People say ants are just bio machines with no thought processes of their own...

People say ants are just bio machines with no thought processes of their own, they just respond to the environmental cues and have no conscious decision making abilities. Would it be possible to design an experiment to disprove this? Here's my idea.

Take a sterilized tile and make sure there are no chemical traces on it for the ant to detect, so no smell, taste, whatever that would influence how it acts. It's completely neutral.

Put the tile in a sealed chamber with clean air that also has no scent or chemical traces.

Put an ant at one end of the tile and observe what it does.

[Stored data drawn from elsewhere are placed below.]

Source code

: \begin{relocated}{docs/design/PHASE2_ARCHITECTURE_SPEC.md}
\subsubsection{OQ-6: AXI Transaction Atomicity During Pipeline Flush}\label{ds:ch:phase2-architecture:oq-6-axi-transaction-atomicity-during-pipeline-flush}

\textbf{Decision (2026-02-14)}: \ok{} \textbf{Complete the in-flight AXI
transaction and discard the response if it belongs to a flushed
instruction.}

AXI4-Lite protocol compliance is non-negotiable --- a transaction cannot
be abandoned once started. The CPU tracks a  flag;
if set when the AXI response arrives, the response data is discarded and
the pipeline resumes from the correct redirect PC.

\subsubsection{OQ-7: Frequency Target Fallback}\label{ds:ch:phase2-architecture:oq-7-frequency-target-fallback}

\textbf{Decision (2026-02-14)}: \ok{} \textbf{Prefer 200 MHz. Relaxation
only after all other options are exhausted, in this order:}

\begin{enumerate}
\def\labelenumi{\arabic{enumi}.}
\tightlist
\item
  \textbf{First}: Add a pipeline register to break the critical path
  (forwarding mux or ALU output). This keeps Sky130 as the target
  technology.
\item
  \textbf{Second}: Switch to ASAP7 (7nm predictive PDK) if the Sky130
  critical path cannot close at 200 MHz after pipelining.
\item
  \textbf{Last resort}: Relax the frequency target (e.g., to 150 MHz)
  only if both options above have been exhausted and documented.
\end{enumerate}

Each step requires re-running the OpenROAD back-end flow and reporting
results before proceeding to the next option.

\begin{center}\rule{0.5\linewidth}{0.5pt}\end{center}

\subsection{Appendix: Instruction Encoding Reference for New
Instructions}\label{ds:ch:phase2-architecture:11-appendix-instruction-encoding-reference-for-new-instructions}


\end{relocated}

Remove it and clean the tile/chamber and try again with a different ant.

If they truly have no thoughts they should respond the same every single time and just follow the same route. But if you notice that sometimes the ant goes left, and sometimes it goes right, that should prove the ant is making a conscious decision about which way it wants to go so that demonstrates an ability to think and choose.

Good plan?

You're correct that the spirit of this experiment is valid and attempting to demonstrate that ants are just deterministic little machines

But there are too many variables. You cannot make an exact copy of the ant. It may remember that it had been on this tile before, there may be a little speck of dust its foot touches, maybe some air current brushes it a bit and it turns, maybe one of its legs is kind of tired from talking around earlier, maybe it's more hungry now than it was before

It's impossible to perform this experiment in a way that accounts for all of the variables that matter, so the ant will never walk in the same way, but this doesn't disprove that its behavior is deterministic because of the variables I described

> if you notice that sometimes the ant goes left, and sometimes it goes right, that should prove the ant is making a conscious decision about which way it wants to go so that demonstrates an ability to think and choose.

Or in the absence of environmental cues the ant is controlled by random processes, i.e. choosing anything from left to right. Your setting doesn't prove the ant's consciousness.

>It may remember that it had been on this tile before

You would use a completely new ant each time so it's not about it having a memory.

>there may be a little speck of dust its foot touches

I guess you could sanitize the ants first too. Ideally it would be like a NASA clean room with zero particles in the test chamber.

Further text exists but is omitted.